Directions for this task: Without including any pictures, give back all of the data exactly.

Information supplied:
*** Begin section ***

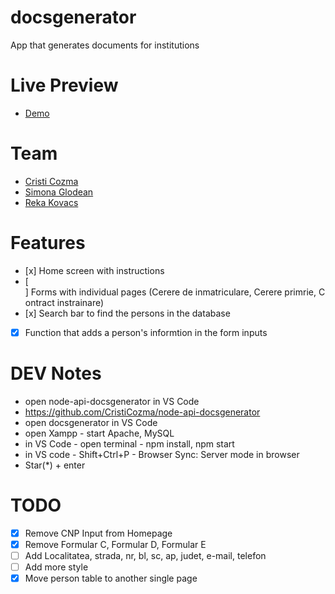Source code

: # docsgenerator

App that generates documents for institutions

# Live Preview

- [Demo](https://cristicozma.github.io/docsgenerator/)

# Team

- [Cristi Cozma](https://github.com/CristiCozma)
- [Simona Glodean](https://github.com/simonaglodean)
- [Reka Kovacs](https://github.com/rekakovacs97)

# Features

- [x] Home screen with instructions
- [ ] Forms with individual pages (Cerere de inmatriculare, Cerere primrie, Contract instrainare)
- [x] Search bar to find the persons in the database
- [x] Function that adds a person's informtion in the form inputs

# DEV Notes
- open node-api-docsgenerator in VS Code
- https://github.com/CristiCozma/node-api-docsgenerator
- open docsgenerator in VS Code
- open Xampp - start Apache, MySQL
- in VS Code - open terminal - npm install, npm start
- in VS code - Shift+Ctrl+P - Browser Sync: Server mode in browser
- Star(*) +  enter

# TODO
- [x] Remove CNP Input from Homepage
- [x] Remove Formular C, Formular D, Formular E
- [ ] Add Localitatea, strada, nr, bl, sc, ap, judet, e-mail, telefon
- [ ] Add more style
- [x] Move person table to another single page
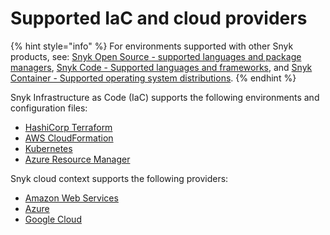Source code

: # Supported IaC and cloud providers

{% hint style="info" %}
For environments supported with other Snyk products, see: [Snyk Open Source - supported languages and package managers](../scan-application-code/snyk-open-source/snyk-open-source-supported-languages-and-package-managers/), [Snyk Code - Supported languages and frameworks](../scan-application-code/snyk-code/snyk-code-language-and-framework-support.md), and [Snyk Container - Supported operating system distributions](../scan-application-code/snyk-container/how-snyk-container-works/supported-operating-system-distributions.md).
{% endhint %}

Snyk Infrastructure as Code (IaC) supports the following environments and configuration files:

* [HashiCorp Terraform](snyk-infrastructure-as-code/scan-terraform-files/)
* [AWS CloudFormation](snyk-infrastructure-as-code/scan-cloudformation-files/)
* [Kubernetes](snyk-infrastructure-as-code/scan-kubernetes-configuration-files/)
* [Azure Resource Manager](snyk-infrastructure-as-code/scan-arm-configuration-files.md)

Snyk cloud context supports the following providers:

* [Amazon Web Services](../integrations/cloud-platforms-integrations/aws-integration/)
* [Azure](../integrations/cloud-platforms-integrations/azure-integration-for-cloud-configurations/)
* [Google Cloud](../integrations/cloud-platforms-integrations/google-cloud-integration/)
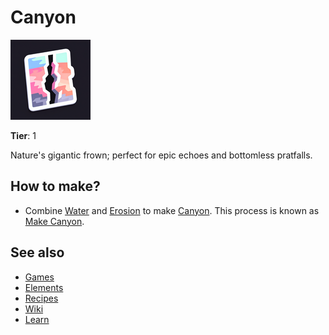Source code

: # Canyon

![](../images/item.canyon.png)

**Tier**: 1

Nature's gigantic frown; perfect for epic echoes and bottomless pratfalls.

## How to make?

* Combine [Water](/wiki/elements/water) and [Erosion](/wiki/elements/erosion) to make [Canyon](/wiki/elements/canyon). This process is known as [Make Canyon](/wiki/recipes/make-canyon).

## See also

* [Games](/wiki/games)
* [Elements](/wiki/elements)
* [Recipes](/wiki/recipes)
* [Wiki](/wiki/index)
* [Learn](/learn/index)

*** End section ***

Response for this exercise:
Source code

: # docsgenerator

App that generates documents for institutions

# Live Preview

- [Demo](https://cristicozma.github.io/docsgenerator/)

# Team

- [Cristi Cozma](https://github.com/CristiCozma)
- [Simona Glodean](https://github.com/simonaglodean)
- [Reka Kovacs](https://github.com/rekakovacs97)

# Features

- [x] Home screen with instructions
- [ ] Forms with individual pages (Cerere de inmatriculare, Cerere primrie, Contract instrainare)
- [x] Search bar to find the persons in the database
- [x] Function that adds a person's informtion in the form inputs

# DEV Notes
- open node-api-docsgenerator in VS Code
- https://github.com/CristiCozma/node-api-docsgenerator
- open docsgenerator in VS Code
- open Xampp - start Apache, MySQL
- in VS Code - open terminal - npm install, npm start
- in VS code - Shift+Ctrl+P - Browser Sync: Server mode in browser
- Star(*) +  enter

# TODO
- [x] Remove CNP Input from Homepage
- [x] Remove Formular C, Formular D, Formular E
- [ ] Add Localitatea, strada, nr, bl, sc, ap, judet, e-mail, telefon
- [ ] Add more style
- [x] Move person table to another single page
Source code

: # Supported IaC and cloud providers

{% hint style="info" %}
For environments supported with other Snyk products, see: [Snyk Open Source - supported languages and package managers](../scan-application-code/snyk-open-source/snyk-open-source-supported-languages-and-package-managers/), [Snyk Code - Supported languages and frameworks](../scan-application-code/snyk-code/snyk-code-language-and-framework-support.md), and [Snyk Container - Supported operating system distributions](../scan-application-code/snyk-container/how-snyk-container-works/supported-operating-system-distributions.md).
{% endhint %}

Snyk Infrastructure as Code (IaC) supports the following environments and configuration files:

* [HashiCorp Terraform](snyk-infrastructure-as-code/scan-terraform-files/)
* [AWS CloudFormation](snyk-infrastructure-as-code/scan-cloudformation-files/)
* [Kubernetes](snyk-infrastructure-as-code/scan-kubernetes-configuration-files/)
* [Azure Resource Manager](snyk-infrastructure-as-code/scan-arm-configuration-files.md)

Snyk cloud context supports the following providers:

* [Amazon Web Services](../integrations/cloud-platforms-integrations/aws-integration/)
* [Azure](../integrations/cloud-platforms-integrations/azure-integration-for-cloud-configurations/)
* [Google Cloud](../integrations/cloud-platforms-integrations/google-cloud-integration/)
Source code

: # Canyon

![](../images/item.canyon.png)

**Tier**: 1

Nature's gigantic frown; perfect for epic echoes and bottomless pratfalls.

## How to make?

* Combine [Water](/wiki/elements/water) and [Erosion](/wiki/elements/erosion) to make [Canyon](/wiki/elements/canyon). This process is known as [Make Canyon](/wiki/recipes/make-canyon).

## See also

* [Games](/wiki/games)
* [Elements](/wiki/elements)
* [Recipes](/wiki/recipes)
* [Wiki](/wiki/index)
* [Learn](/learn/index)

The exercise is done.